A gate erected south of Houston by a Wet’suwet’en clan remained in place last week.
The gate, located at the 44 km mark of the Morice River Forest Service Road, belongs to the Casayex (Grizzly House) of the Wet’suwet’en [Gitdumden clan], according to the Ministry of Forests.
Ministry officials did a site visit to the gate on June 27, delivering a letter requesting the gate be removed because it is an unauthorized structure.
Jeremy Uppenborn, a ministry spokesperson, said last week that ministry staff have since received a response from the Wet’suwet’en.
Although ministry staff and Wet’suwet’en representatives had a” preliminary, introductory conversation” about the gate, Uppenborn said the intended purpose of the gate remains unclear to the ministry.
“In the coming weeks, ministry staff will be exploring the possibility of working with the Wet’suwet’en to address their concerns,” said Uppenborn, noting there are plans to have “deeper conversations” about the gate in the near future.
In the meantime, the gate will remain open, he said.
Wet’suwet’en Chief John Ridsdale (Na’moks) told Black Press last week the purpose of the gate is “safety”.
“Coastal GasLink workers are speeding by, and there are children and adults there,” said Ridsdale, adding the company is not properly monitoring workers.
Coastal GasLink spokesperson Suzanne Wilton said nothing matters more to the company than safety, including the safety of the public.
“We encourage anyone with concerns to bring them forward to us,” said Wilton, adding their employees and contractors are expected to adhere to the rules of the road set out under provincial legislation.
Ridsdale said last week there are no plans to remove gate.
A statement from Coastal GasLink in July acknowledged the gate, stating company vehicles and contractors had not been impeded from accessing the construction sites.
RCMP are also aware of the gate, said Corporal Madonna Saunderson in July.
Saunderson said a court injunction granted last year to Coastal GasLink preventing interference with work along the pipeline’s right of way remains in place, and that police will respond to calls for service regarding any actions that are contrary to the court’s direction.
RCMP officers in early January enforced that injunction, arresting 14 people at another location, a gate erected by the Unist’ot’en clan of the Wet’suwet’en.
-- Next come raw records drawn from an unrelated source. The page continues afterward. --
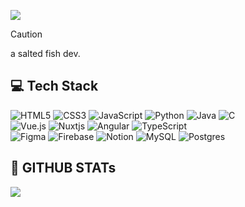 <!-- ### Hi there 👋 -->
[![](https://readme-typing-svg.demolab.com?font=La+Belle+Aurore&size=30&pause=1000&color=8F9984&random=false&width=450&lines=Hello!+I+am+Ei)](https://git.io/typing-svg)

> [!CAUTION]
> a salted fish dev.
<!--
**ei-saltedfish/ei-saltedfish** is a ✨ _special_ ✨ repository because its `README.md` (this file) appears on your GitHub profile.

Here are some ideas to get you started:

- 🔭 I’m currently working on ...
- 🌱 I’m currently learning ...
- 👯 I’m looking to collaborate on ...
- 🤔 I’m looking for help with ...
- 💬 Ask me about ...
- 📫 How to reach me: ...
- 😄 Pronouns: ...
- ⚡ Fun fact: ...
-->

## 💻 Tech Stack
<!-- Badges from https://github.com/Ileriayo/markdown-badges -->
![HTML5](https://img.shields.io/badge/html5-%23E34F26.svg?style=for-the-badge&logo=html5&logoColor=white)
![CSS3](https://img.shields.io/badge/css3-%231572B6.svg?style=for-the-badge&logo=css3&logoColor=white)
![JavaScript](https://img.shields.io/badge/javascript-%23323330.svg?style=for-the-badge&logo=javascript&logoColor=%23F7DF1E)
![Python](https://img.shields.io/badge/python-3670A0?style=for-the-badge&logo=python&logoColor=ffdd54)
![Java](https://img.shields.io/badge/java-%23ED8B00.svg?style=for-the-badge&logo=openjdk&logoColor=white)
![C](https://img.shields.io/badge/c-%2300599C.svg?style=for-the-badge&logo=c&logoColor=white)<br/>
![Vue.js](https://img.shields.io/badge/vuejs-%2335495e.svg?style=for-the-badge&logo=vuedotjs&logoColor=%234FC08D)
![Nuxtjs](https://img.shields.io/badge/Nuxt-002E3B?style=for-the-badge&logo=nuxtdotjs&logoColor=#00DC82)
![Angular](https://img.shields.io/badge/angular-%2523F24E1E.svg?style=for-the-badge&logo=angular&color=%23c3002f)
![TypeScript](https://img.shields.io/badge/typescript-%23007ACC.svg?style=for-the-badge&logo=typescript&logoColor=white)<br/>
![Figma](https://img.shields.io/badge/figma-%23F24E1E.svg?style=for-the-badge&logo=figma&logoColor=white)
![Firebase](https://img.shields.io/badge/firebase-%23039BE5.svg?style=for-the-badge&logo=firebase)
![Notion](https://img.shields.io/badge/Notion-%23000000.svg?style=for-the-badge&logo=notion&logoColor=white)
![MySQL](https://img.shields.io/badge/mysql-%2523ED8B00.svg?style=for-the-badge&logo=mysql&logoColor=white&color=00758F)
![Postgres](https://img.shields.io/badge/postgres-%23316192.svg?style=for-the-badge&logo=postgresql&logoColor=white)

## 🌱 GITHUB STATs
![](https://github-readme-stats.vercel.app/api?username=ei-saltedfish&theme=catppuccin_mocha&hide_border=false&include_all_commits=true&count_private=true)<br/>


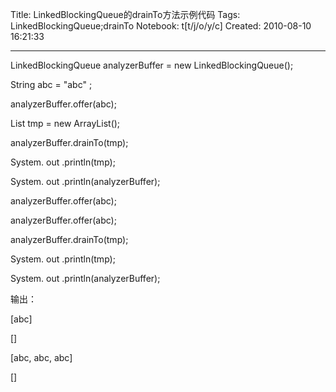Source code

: Title: LinkedBlockingQueue的drainTo方法示例代码
Tags: LinkedBlockingQueue;drainTo
Notebook: t[t/j/o/y/c]
Created: 2010-08-10 16:21:33

------

LinkedBlockingQueue<String> analyzerBuffer = new LinkedBlockingQueue<String>(); 

 String abc = "abc" ; 

 analyzerBuffer.offer(abc); 

 List<String> tmp = new ArrayList<String>(); 

 analyzerBuffer.drainTo(tmp); 

 System. out .println(tmp); 

 System. out .println(analyzerBuffer); 

 analyzerBuffer.offer(abc); 

 analyzerBuffer.offer(abc); 

 analyzerBuffer.drainTo(tmp); 

 System. out .println(tmp); 

 System. out .println(analyzerBuffer); 

 输出： 

 [abc] 

 [] 

 [abc, abc, abc] 

 []
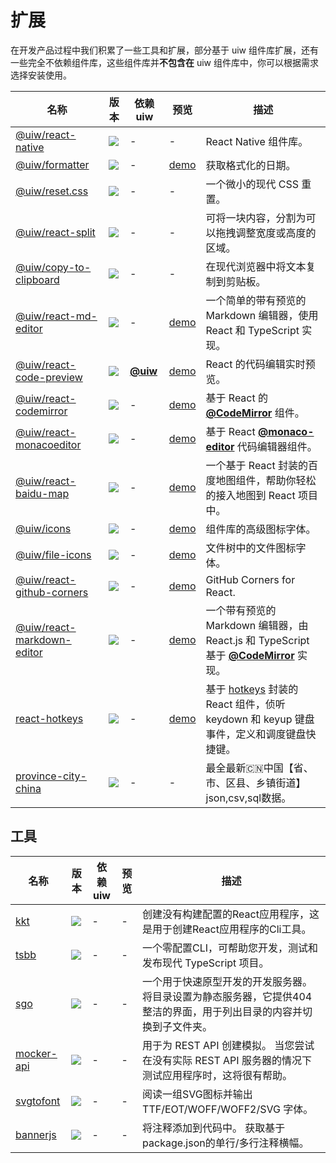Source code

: 扩展
===

在开发产品过程中我们积累了一些工具和扩展，部分基于 uiw 组件库扩展，还有一些完全不依赖组件库，这些组件库并**不包含在** uiw 组件库中，你可以根据需求选择安装使用。

名称 | 版本 | 依赖 uiw | 预览 | 描述
---- | ---- | ---- | ---- | ----
[@uiw/react-native](https://github.com/uiwjs/react-native-uiw) | [![](https://img.shields.io/npm/v/@uiw/react-native.svg)](https://www.npmjs.com/package/@uiw/react-native) | - | - | React Native 组件库。
[@uiw/formatter](https://github.com/uiwjs/date-formatter) | [![](https://img.shields.io/npm/v/@uiw/formatter.svg)](https://www.npmjs.com/package/@uiw/formatter) | - | [demo](https://codesandbox.io/s/date-formatter-demo-jib1u) | 获取格式化的日期。
[@uiw/reset.css](https://github.com/uiwjs/reset-css) | [![](https://img.shields.io/npm/v/@uiw/reset.css.svg)](https://www.npmjs.com/package/@uiw/reset.css) | - | - | 一个微小的现代 CSS 重置。
[@uiw/react-split](https://github.com/uiwjs/react-split) | [![](https://img.shields.io/npm/v/@uiw/react-split.svg)](https://www.npmjs.com/package/@uiw/react-split) | - | - | 可将一块内容，分割为可以拖拽调整宽度或高度的区域。
[@uiw/copy-to-clipboard](https://github.com/uiwjs/copy-to-clipboard) | [![](https://img.shields.io/npm/v/@uiw/copy-to-clipboard.svg)](https://www.npmjs.com/package/@uiw/copy-to-clipboard) | - | - | 在现代浏览器中将文本复制到剪贴板。
[@uiw/react-md-editor](https://github.com/uiwjs/react-md-editor) | [![](https://img.shields.io/npm/v/@uiw/react-md-editor.svg)](https://www.npmjs.com/package/@uiw/react-md-editor) | - | [demo](https://uiwjs.github.io/react-md-editor/) | 一个简单的带有预览的 Markdown 编辑器，使用 React 和 TypeScript 实现。
[@uiw/react-code-preview](https://github.com/uiwjs/react-code-preview) | [![](https://img.shields.io/npm/v/@uiw/react-code-preview.svg)](https://www.npmjs.com/package/@uiw/react-code-preview) | [**@uiw**](https://uiwjs.github.io/#/) | [demo](https://uiwjs.github.io/react-code-preview/) | React 的代码编辑实时预览。
[@uiw/react-codemirror](https://github.com/uiwjs/react-codemirror) | [![](https://img.shields.io/npm/v/@uiw/react-codemirror.svg)](https://www.npmjs.com/package/@uiw/react-codemirror) | - | [demo](https://uiwjs.github.io/react-codemirror/) | 基于 React 的 [**@CodeMirror**](https://github.com/codemirror) 组件。
[@uiw/react-monacoeditor](https://github.com/jaywcjlove/react-monacoeditor) | [![](https://img.shields.io/npm/v/@uiw/react-monacoeditor.svg)](https://www.npmjs.com/package/@uiw/react-monacoeditor) | - | [demo](https://jaywcjlove.github.io/react-monacoeditor/) | 基于 React [**@monaco-editor**](https://github.com/Microsoft/monaco-editor) 代码编辑器组件。
[@uiw/react-baidu-map](https://github.com/uiwjs/react-baidu-map) | [![](https://img.shields.io/npm/v/@uiw/react-baidu-map.svg)](https://www.npmjs.com/package/@uiw/react-baidu-map) | - | [demo](https://uiwjs.github.io/react-baidu-map/) | 一个基于 React 封装的百度地图组件，帮助你轻松的接入地图到 React 项目中。
[@uiw/icons](https://github.com/uiwjs/icons) | [![](https://img.shields.io/npm/v/@uiw/icons.svg)](https://www.npmjs.com/package/@uiw/icons) | - | [demo](https://uiwjs.github.io/icons/) | 组件库的高级图标字体。
[@uiw/file-icons](https://github.com/uiwjs/file-icons) | [![](https://img.shields.io/npm/v/@uiw/file-icons.svg)](https://www.npmjs.com/package/@uiw/file-icons) | - | [demo](https://uiwjs.github.io/file-icons/) | 文件树中的文件图标字体。
[@uiw/react-github-corners](https://github.com/uiwjs/react-github-corners) | [![](https://img.shields.io/npm/v/@uiw/react-github-corners.svg)](https://www.npmjs.com/package/@uiw/react-github-corners) | - | [demo](https://uiwjs.github.io/react-github-corners/) | GitHub Corners for React.
[@uiw/react-markdown-editor](https://github.com/uiwjs/react-markdown-editor) | [![](https://img.shields.io/npm/v/@uiw/react-markdown-editor.svg)](https://www.npmjs.com/package/@uiw/react-markdown-editor) | - | [demo](https://uiwjs.github.io/react-markdown-editor/) | 一个带有预览的 Markdown 编辑器，由 React.js 和 TypeScript 基于 [**@CodeMirror**](https://github.com/codemirror) 实现。
[react-hotkeys](https://github.com/jaywcjlove/react-hotkeys) | [![](https://img.shields.io/npm/v/react-hot-keys.svg)](https://www.npmjs.com/package/react-hot-keys) | - | [demo](https://jaywcjlove.github.io/react-hotkeys/) | 基于 [hotkeys](https://github.com/jaywcjlove/hotkeys) 封装的 React 组件，侦听 keydown 和 keyup 键盘事件，定义和调度键盘快捷键。
[province-city-china](https://github.com/uiwjs/province-city-china) | [![](https://img.shields.io/npm/v/province-city-china.svg)](https://www.npmjs.com/package/province-city-china) | - | - | 最全最新🇨🇳中国【省、市、区县、乡镇街道】json,csv,sql数据。

## 工具

名称 | 版本 | 依赖 uiw | 预览 | 描述
---- | ---- | ---- | ---- | ----
[kkt](https://github.com/kktjs/kkt-next) | [![](https://img.shields.io/npm/v/kkt.svg)](https://www.npmjs.com/package/kkt) | - | - | 创建没有构建配置的React应用程序，这是用于创建React应用程序的Cli工具。
[tsbb](https://github.com/jaywcjlove/tsbb) | [![](https://img.shields.io/npm/v/tsbb.svg)](https://www.npmjs.com/package/tsbb) | - | - | 一个零配置CLI，可帮助您开发，测试和发布现代 TypeScript 项目。
[sgo](https://github.com/jaywcjlove/sgo) | [![](https://img.shields.io/npm/v/sgo.svg)](https://www.npmjs.com/package/sgo) | - | - | 一个用于快速原型开发的开发服务器。 将目录设置为静态服务器，它提供404整洁的界面，用于列出目录的内容并切换到子文件夹。
[mocker-api](https://github.com/jaywcjlove/mocker-api) | [![](https://img.shields.io/npm/v/mocker-api.svg)](https://www.npmjs.com/package/mocker-api) | - | - | 用于为 REST API 创建模拟。 当您尝试在没有实际 REST API 服务器的情况下测试应用程序时，这将很有帮助。
[svgtofont](https://github.com/jaywcjlove/svgtofont) | [![](https://img.shields.io/npm/v/svgtofont.svg)](https://www.npmjs.com/package/svgtofont) | - | - | 阅读一组SVG图标并输出 TTF/EOT/WOFF/WOFF2/SVG 字体。
[bannerjs](https://github.com/jaywcjlove/bannerjs) | [![](https://img.shields.io/npm/v/bannerjs.svg)](https://www.npmjs.com/package/bannerjs) | - | - | 将注释添加到代码中。 获取基于package.json的单行/多行注释横幅。
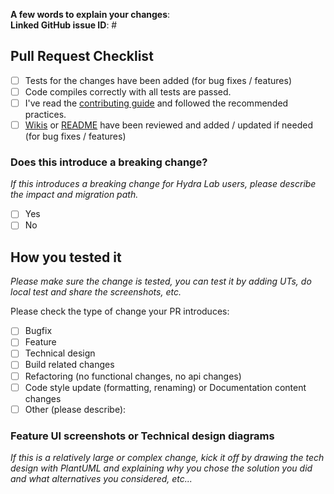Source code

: <!-- Please provide brief information about the PR, what it contains & its purpose, new behaviors after the change. And let us know here if you need any help: https://github.com/microsoft/HydraLab/issues/new -->
**A few words to explain your changes**:  
**Linked GitHub issue ID**: #  

## Pull Request Checklist
<!-- Put an x in the boxes that apply. This is simply a reminder of what we are going to look for before merging your code. -->

- [ ] Tests for the changes have been added (for bug fixes / features)
- [ ] Code compiles correctly with all tests are passed.
- [ ] I've read the [contributing guide](https://github.com/microsoft/HydraLab/blob/main/CONTRIBUTING.md#making-changes-to-the-code) and followed the recommended practices.
- [ ] [Wikis](https://github.com/microsoft/HydraLab/wiki) or [README](https://github.com/microsoft/HydraLab/blob/main/README.md) have been reviewed and added / updated if needed (for bug fixes / features)

### Does this introduce a breaking change?
*If this introduces a breaking change for Hydra Lab users, please describe the impact and migration path.*

- [ ] Yes
- [ ] No

## How you tested it
*Please make sure the change is tested, you can test it by adding UTs, do local test and share the screenshots, etc.*


Please check the type of change your PR introduces:
- [ ] Bugfix
- [ ] Feature
- [ ] Technical design
- [ ] Build related changes
- [ ] Refactoring (no functional changes, no api changes)
- [ ] Code style update (formatting, renaming) or Documentation content changes
- [ ] Other (please describe): 

### Feature UI screenshots or Technical design diagrams
*If this is a relatively large or complex change, kick it off by drawing the tech design with PlantUML and explaining why you chose the solution you did and what alternatives you considered, etc...*
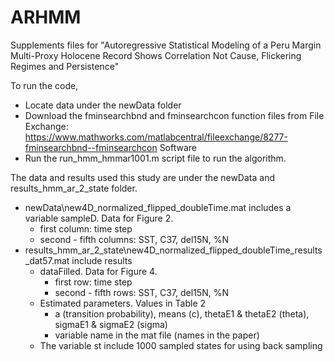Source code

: # ARHMM
Supplements files for "Autoregressive Statistical Modeling of 
a Peru Margin Multi-Proxy Holocene Record Shows Correlation Not Cause, Flickering Regimes and Persistence"

To run the code,
* Locate data under the newData folder
* Download the fminsearchbnd and fminsearchcon function files from File Exchange: 
    https://www.mathworks.com/matlabcentral/fileexchange/8277-fminsearchbnd--fminsearchcon Software
* Run the run_hmm_hmmar1001.m script file to run the algorithm. 

The data and results used this study are under the newData and results_hmm_ar_2_state folder.
* newData\new4D_normalized_flipped_doubleTime.mat includes a variable sampleD. Data for Figure 2.
    * first column: time step
    * second - fifth columns: SST, C37, del15N, %N
* results_hmm_ar_2_state\new4D_normalized_flipped_doubleTime_results_dat57.mat include results
    * dataFilled. Data for Figure 4.  
        * first row: time step
        * second - fifth rows: SST, C37, del15N, %N
    * Estimated parameters. Values in Table 2
        * a (transition probability), means (c), thetaE1 & thetaE2 (theta), sigmaE1 & sigmaE2 (sigma) 
        * variable name in the mat file (names in the paper)
    * The variable st include 1000 sampled states for using back sampling
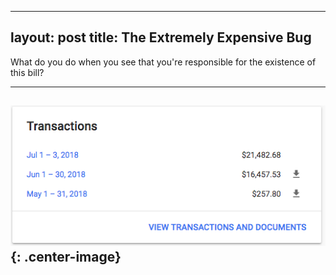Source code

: ------
layout: post
title: The Extremely Expensive Bug
------

What do you do when you see that you're responsible for the existence of this bill?

----------------
![Welp, we're fucked.](/assets/images/extremely-expensive-bug/bill.png){: .center-image}
----------------

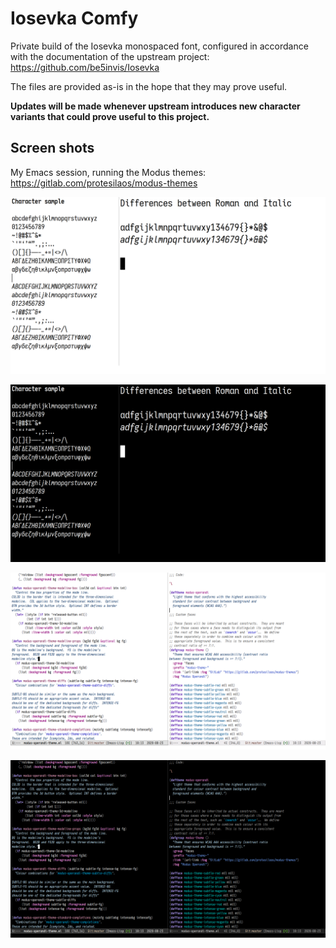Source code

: Iosevka Comfy
=============

Private build of the Iosevka monospaced font, configured in accordance
with the documentation of the upstream project:
https://github.com/be5invis/Iosevka

The files are provided as-is in the hope that they may prove useful.

**Updates will be made whenever upstream introduces new character
variants that could prove useful to this project.**

Screen shots
------------

My Emacs session, running the Modus themes:
https://gitlab.com/protesilaos/modus-themes

![iosevka-comfy-sample-light](./screenshots/iosevka-comfy-sample-light.png)

![iosevka-comfy-sample-dark](./screenshots/iosevka-comfy-sample-dark.png)

![iosevka-comfy-sample-code-light](./screenshots/iosevka-comfy-sample-code-light.png)

![iosevka-comfy-sample-code-dark](./screenshots/iosevka-comfy-sample-code-dark.png)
Those people were subsequently released with no further court action and Coastal GasLink has been continuing work since then.
The Morice River Forest Service Road – used by the public, industry and government – is a key access route for Coastal GasLink’s contractors to the natural gas pipeline’s right of way, where pre-construction activity has accelerated leading to construction of the pipeline beginning next year.